Rendez-vous à Dudelange pour la quatrième et dernière étape de notre série sur les nouveaux responsables d’institutions culturelles au Luxembourg. John Rech a pris la suite de Danielle Igniti à la direction de opderschmelz. Ce sont deux tempéraments mais aussi deux approches radicalement opposées de la Culture qui se succèdent.

Finalement, il y est arrivé. «C’était mon rêve d’être ici». Lorsque nous rencontrons le directeur du centre culturel opderschmelz, au deuxième étage de l’imposant bâtiment qui abrite aussi le Centre National de l’Audiovisuel et le Conservatoire de Dudelange, John Rech a les traits tirés mais le sourire aux lèvres. La pression retombe après l’édition 2019 de la Fête de la musique. Cette manifestation, qu’il a créée en 1994, a bien grandi. Elle est devenue l’un des événements incontournables sur la scène musicale du pays avec le festival Zeltik, autre manifestation qui porte sa marque.
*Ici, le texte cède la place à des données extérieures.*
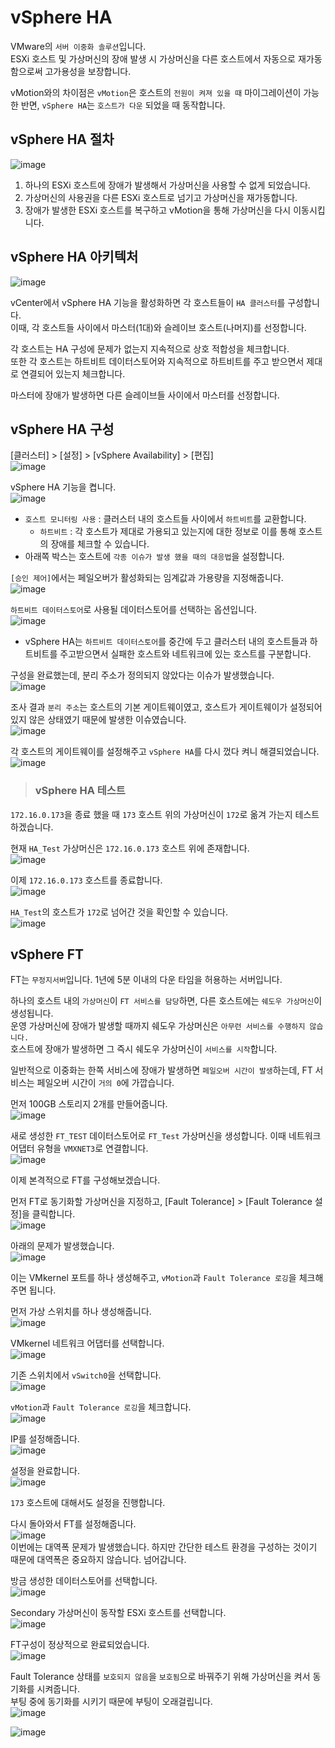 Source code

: # vSphere HA

VMware의 `서버 이중화 솔루션`입니다.   
ESXi 호스트 및 가상머신의 장애 발생 시 가상머신을 다른 호스트에서 자동으로 재가동함으로써 고가용성을 보장합니다.

vMotion와의 차이점은 `vMotion`은 호스트의 `전원이 켜져 있을 때` 마이그레이션이 가능한 반면, `vSphere HA`는 `호스트가 다운` 되었을 때 동작합니다.

## vSphere HA 절차

![image](https://user-images.githubusercontent.com/43658658/144362741-ac8a7564-3225-4319-82db-3363faf4c6d9.png)   
1. 하나의 ESXi 호스트에 장애가 발생해서 가상머신을 사용할 수 없게 되었습니다.
2. 가상머신의 사용권을 다른 ESXi 호스트로 넘기고 가상머신을 재가동합니다.
3. 장애가 발생한 ESXi 호스트를 복구하고 vMotion을 통해 가상머신을 다시 이동시킵니다.

## vSphere HA 아키텍처

![image](https://user-images.githubusercontent.com/43658658/144408684-9c32ac5e-fb9d-454e-af6d-98ef394711c9.png)   

vCenter에서 vSphere HA 기능을 활성화하면 각 호스트들이 `HA 클러스터`를 구성합니다.   
이때, 각 호스트들 사이에서 마스터(1대)와 슬레이브 호스트(나머지)를 선정합니다.   

각 호스트는 HA 구성에 문제가 없는지 지속적으로 상호 적합성을 체크합니다.   
또한 각 호스트는 하트비트 데이터스토어와 지속적으로 하트비트를 주고 받으면서 제대로 연결되어 있는지 체크합니다.   

마스터에 장애가 발생하면 다른 슬레이브들 사이에서 마스터를 선정합니다.   

## vSphere HA 구성

[클러스터] > [설정] > [vSphere Availability] > [편집]   
![image](https://user-images.githubusercontent.com/43658658/144363334-0a5418e7-e6a7-407a-ac33-29e7f1be2612.png)

vSphere HA 기능을 켭니다.   
![image](https://user-images.githubusercontent.com/43658658/144364252-af9385b7-e51a-4027-84d6-3dc7513d937e.png)   
* `호스트 모니터링 사용` : 클러스터 내의 호스트들 사이에서 `하트비트`를 교환합니다.
  - `하트비트` : 각 호스트가 제대로 가용되고 있는지에 대한 정보로 이를 통해 호스트의 장애를 체크할 수 있습니다.
* 아래쪽 박스는 호스트에 `각종 이슈가 발생 했을 때의 대응법`을 설정합니다.

`[승인 제어]`에서는 페일오버가 활성화되는 임계값과 가용량을 지정해줍니다.   
![image](https://user-images.githubusercontent.com/43658658/144365109-8324530d-32af-47aa-8833-f2e3d8d13889.png)

`하트비트 데이터스토어`로 사용될 데이터스토어를 선택하는 옵션입니다.   
![image](https://user-images.githubusercontent.com/43658658/144365447-45dcec75-02e5-491d-b556-0de110fbad9a.png)   
* vSphere HA는 `하트비트 데이터스토어`를 중간에 두고 클러스터 내의 호스트들과 하트비트를 주고받으면서 실패한 호스트와 네트워크에 있는 호스트를 구분합니다.

구성을 완료했는데, 분리 주소가 정의되지 않았다는 이슈가 발생했습니다.   
![image](https://user-images.githubusercontent.com/43658658/144372376-2334d36d-f665-47d7-a602-7717d45ff512.png)

조사 결과 `분리 주소`는 호스트의 기본 게이트웨이였고, 호스트가 게이트웨이가 설정되어 있지 않은 상태였기 때문에 발생한 이슈였습니다.   
![image](https://user-images.githubusercontent.com/43658658/144375277-4c46c286-2b04-4aee-b3ca-2a18cb9c2f5d.png)

각 호스트의 게이트웨이를 설정해주고 `vSphere HA`를 다시 껐다 켜니 해결되었습니다.   
![image](https://user-images.githubusercontent.com/43658658/144376004-412e4b76-989f-491f-b850-5c158bd76d0c.png)

> <h3>vSphere HA 테스트</h3>

`172.16.0.173`을 종료 했을 때 `173` 호스트 위의 가상머신이 `172`로 옮겨 가는지 테스트하겠습니다.

현재 `HA_Test` 가상머신은 `172.16.0.173` 호스트 위에 존재합니다.   
![image](https://user-images.githubusercontent.com/43658658/144379632-ae6da56e-5cb9-41b7-99d7-49d144454cef.png)

이제 `172.16.0.173` 호스트를 종료합니다.   
![image](https://user-images.githubusercontent.com/43658658/144380191-51fbfe72-a9b6-4592-bff4-c26587ac5db4.png)

`HA_Test`의 호스트가 `172`로 넘어간 것을 확인할 수 있습니다.   
![image](https://user-images.githubusercontent.com/43658658/144380422-76c78ae1-0d51-491b-adb7-f6b36f276321.png)

## vSphere FT

FT는 `무정지서버`입니다. 1년에 5분 이내의 다운 타임을 허용하는 서버입니다.   

하나의 호스트 내의 `가상머신`이 `FT 서비스를 담당`하면, 다른 호스트에는 `쉐도우 가상머신`이 생성됩니다.   
운영 가상머신에 장애가 발생할 때까지 쉐도우 가상머신은 `아무런 서비스를 수행하지 않습니다.`   
호스트에 장애가 발생하면 그 즉시 쉐도우 가상머신이 `서비스를 시작`합니다.

일반적으로 이중화는 한쪽 서비스에 장애가 발생하면 `페일오버 시간이 발생`하는데, FT 서비스는 페일오버 시간이 `거의 0`에 가깝습니다.

먼저 100GB 스토리지 2개를 만들어줍니다.   
![image](https://user-images.githubusercontent.com/43658658/144560882-65bba9aa-cddb-42ac-b72d-95470f59fd40.png)

새로 생성한 `FT_TEST` 데이터스토어로 `FT_Test` 가상머신을 생성합니다. 이때 네트워크 어댑터 유형을 `VMXNET3`로 연결합니다.   
![image](https://user-images.githubusercontent.com/43658658/144566381-c68bca70-c846-4435-a07e-a4c8d4ff1daf.png)

이제 본격적으로 FT를 구성해보겠습니다.

먼저 FT로 동기화할 가상머신을 지정하고, [Fault Tolerance] > [Fault Tolerance 설정]을 클릭합니다.   
![image](https://user-images.githubusercontent.com/43658658/144561504-fb5e5b47-fec8-423c-bdc4-c9bd3a4869b4.png)

아래의 문제가 발생했습니다.   
![image](https://user-images.githubusercontent.com/43658658/144567181-2b9b18d2-f998-42dd-9738-09379fd2c725.png)

이는 VMkernel 포트를 하나 생성해주고, `vMotion`과 `Fault Tolerance 로깅`을 체크해주면 됩니다.   

먼저 가상 스위치를 하나 생성해줍니다.   
![image](https://user-images.githubusercontent.com/43658658/144567372-edf45f8d-7fc9-430b-914f-32f66ba8baa3.png)   

VMkernel 네트워크 어댑터를 선택합니다.   
![image](https://user-images.githubusercontent.com/43658658/144567429-27f7cd75-dc37-491f-8fcd-a0410137f650.png)

기존 스위치에서 `vSwitch0`을 선택합니다.   
![image](https://user-images.githubusercontent.com/43658658/144567755-fe989233-ebc6-419a-8b40-0ea905891bee.png)

`vMotion`과 `Fault Tolerance 로깅`을 체크합니다.   
![image](https://user-images.githubusercontent.com/43658658/144567940-67a30e5c-f725-489e-8674-1c75c273ec89.png)

IP를 설정해줍니다.   
![image](https://user-images.githubusercontent.com/43658658/144568025-4fa9286c-0029-4340-b016-a5ef372c9811.png)

설정을 완료합니다.   
![image](https://user-images.githubusercontent.com/43658658/144568711-a7dad8af-3066-45ea-ba75-e06518af8dcc.png)

`173` 호스트에 대해서도 설정을 진행합니다.

다시 돌아와서 FT를 설정해줍니다.   
![image](https://user-images.githubusercontent.com/43658658/144568309-7e3d0c5d-4eec-4f34-b62d-e132c70c69c8.png)   
이번에는 대역폭 문제가 발생했습니다. 하지만 간단한 테스트 환경을 구성하는 것이기 때문에 대역폭은 중요하지 않습니다. 넘어갑니다.

방금 생성한 데이터스토어를 선택합니다.   
![image](https://user-images.githubusercontent.com/43658658/144568769-ce7330d1-06ff-4a6c-a0d9-804730f5ccfd.png)

Secondary 가상머신이 동작할 ESXi 호스트를 선택합니다.   
![image](https://user-images.githubusercontent.com/43658658/144569110-aee26d4d-2934-44c8-a4d2-d5ccb5a73279.png)

FT구성이 정상적으로 완료되었습니다.   
![image](https://user-images.githubusercontent.com/43658658/144572193-a1fe643d-7c09-4c50-8aef-5b4fa3a99668.png)

Fault Tolerance 상태를 `보호되지 않음`을 `보호됨`으로 바꿔주기 위해 가상머신을 켜서 동기화를 시켜줍니다.   
부팅 중에 동기화를 시키기 때문에 부팅이 오래걸립니다.   
![image](https://user-images.githubusercontent.com/43658658/144570606-ad769c6f-5fb8-4116-b116-b8b0fe9e9c64.png)






![image](https://user-images.githubusercontent.com/43658658/144568119-752c97c9-fc5e-4aa7-99e0-844efab95628.png)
Depuis le 1er mars 2019, l’homme est aux commandes du service culturel de la ville de Dudelange d’où il peut piloter opderschmelz. La juste récompense, à ses yeux, d’un engagement sans faille pour une ville où il est né et à laquelle il est viscéralement attaché. «On m’a proposé d’autres jobs mieux payés ailleurs. J’ai toujours voulu rester ici», dit-il.

Son petit bureau, baigné par la lumière de larges baies vitrées donnant sur le centre-ville, raconte l’histoire du parcours professionnel et artistique de celui qui est aussi chanteur et guitariste. Les dossiers professionnels et plantes vertes cohabitent avec la collection de CD enregistrés avec ses groupes T42 (dans le registre pop-rock entre 1992 et 2005) et Dream Catcher (tendance pop-folk, qui a sorti le premier de ses cinq albums en 2006).